Kim explored the challenges for a naturalistic approach to philosophy. He rejected any appeal to the supernatural in philosophy as simply substituting “one riddle for another,” but argued that sensations or "qualia," the mental or qualitative aspects of mental states, although in some sense clearly caused by physical states, could not easily be reduced to physical properties of brain-states. This issue led Kim to rigorous and detailed examination of the concept of “supervenience,” a term for the relation in which one property is neither strictly identical to nor caused by another yet varies with it. He distinguished this relation from that of “emergence” and refined previous understandings of it. His question also led to a detailed studies of the concept of causation itself, a central concept of metaphysics; Kim was indeed in good part responsible for revived interest in metaphysics after critiques of it from Kant to Wittgenstein. Here the question became how can we maintain a commitment to the causal closure of physics, that is, our assumption that there is in principle an adequate physical explanation of any event in the physical world, and yet maintain the causal significance of mental events, that is, that they are not just “epiphenomenal” consciousness of physical events but play a genuine role in determining subsequent events?

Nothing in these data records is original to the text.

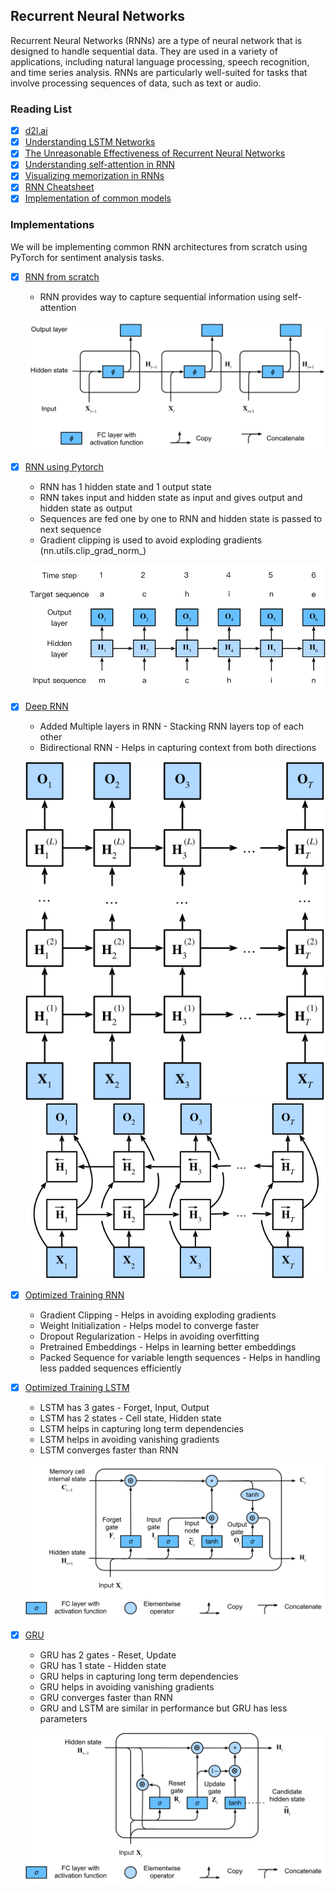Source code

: ## Recurrent Neural Networks
Recurrent Neural Networks (RNNs) are a type of neural network that is designed to handle sequential data. They are used in a variety of applications, including natural language processing, speech recognition, and time series analysis. RNNs are particularly well-suited for tasks that involve processing sequences of data, such as text or audio.

### Reading List
- [x] [d2l.ai](https://d2l.ai/chapter_recurrent-neural-networks/index.html)
- [x] [Understanding LSTM Networks](http://colah.github.io/posts/2015-08-Understanding-LSTMs/)
- [x] [The Unreasonable Effectiveness of Recurrent Neural Networks](http://karpathy.github.io/2015/05/21/rnn-effectiveness/)
- [x] [Understanding self-attention in RNN](https://distill.pub/2016/augmented-rnns/)
- [x] [Visualizing memorization in RNNs](https://distill.pub/2019/memorization-in-rnns/)
- [x] [RNN Cheatsheet](./recurrent-neural-networks.pdf)
- [x] [Implementation of common models](https://github.com/bentrevett/pytorch-sentiment-analysis)

### Implementations
We will be implementing common RNN architectures from scratch using PyTorch for sentiment analysis tasks.

- [x] [RNN from scratch](/rnn/01_rnn_scratch.py)
    - RNN provides way to capture sequential information using self-attention

    ![RNN](/assets/images/rnn.svg)
- [x] [RNN using Pytorch](/rnn/02_rnn_simple.py)
    - RNN has 1 hidden state and 1 output state
    - RNN takes input and hidden state as input and gives output and hidden state as output
    - Sequences are fed one by one to RNN and hidden state is passed to next sequence
    - Gradient clipping is used to avoid exploding gradients (nn.utils.clip_grad_norm_)

    ![RNN](/assets/images/rnn-train.svg)

- [x] [Deep RNN](/rnn/03_rnn_complex.py)
    - Added Multiple layers in RNN - Stacking RNN layers top of each other
    - Bidirectional RNN - Helps in capturing context from both directions

    ![Deep RNN](/assets/images/deep-rnn.svg)
    ![Bi-RNN](/assets/images/birnn.svg)

- [x] [Optimized Training RNN](/rnn/04_rnn_tunned.py)
    - Gradient Clipping - Helps in avoiding exploding gradients
    - Weight Initialization - Helps model to converge faster
    - Dropout Regularization - Helps in avoiding overfitting
    - Pretrained Embeddings - Helps in learning better embeddings
    - Packed Sequence for variable length sequences - Helps in handling less padded sequences efficiently
    

- [x] [Optimized Training LSTM](/rnn/05_lstm.py)
    - LSTM has 3 gates - Forget, Input, Output
    - LSTM has 2 states - Cell state, Hidden state
    - LSTM helps in capturing long term dependencies
    - LSTM helps in avoiding vanishing gradients
    - LSTM converges faster than RNN

    ![LSTM](/assets/images/lstm.svg)

- [x] [GRU](/rnn/06_gru.py)
    - GRU has 2 gates - Reset, Update
    - GRU has 1 state - Hidden state
    - GRU helps in capturing long term dependencies
    - GRU helps in avoiding vanishing gradients
    - GRU converges faster than RNN
    - GRU and LSTM are similar in performance but GRU has less parameters

    ![GRU](/assets/images/gru.svg)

In the theory of knowledge, Kim criticized the well-known "naturalized epistemology" of Willard Van Orman Quine, arguing that a purely descriptive approach to belief-forming practices cannot account for the justification of knowledge-claims, although constructing a theory of such justification has traditionally been taken to be the task of epistemology. In all these areas, Professor Kim argued for the necessity of incorporating the qualitative dimensions of human experience and cognition into a naturalistic world-picture. By such arguments Professor Kim clarified and refined concepts often taken for granted, by means of argumentation with a form and content subtly different from that of colleagues close and far who were battling over these and related issues. In so doing, he challenged and inspired several generations of his own students and of philosophers world-wide.
Professor Kim leaves his wife Sylvia, his son Justin, and many students, colleagues, and admirers throughout the philosophical profession in the US and abroad.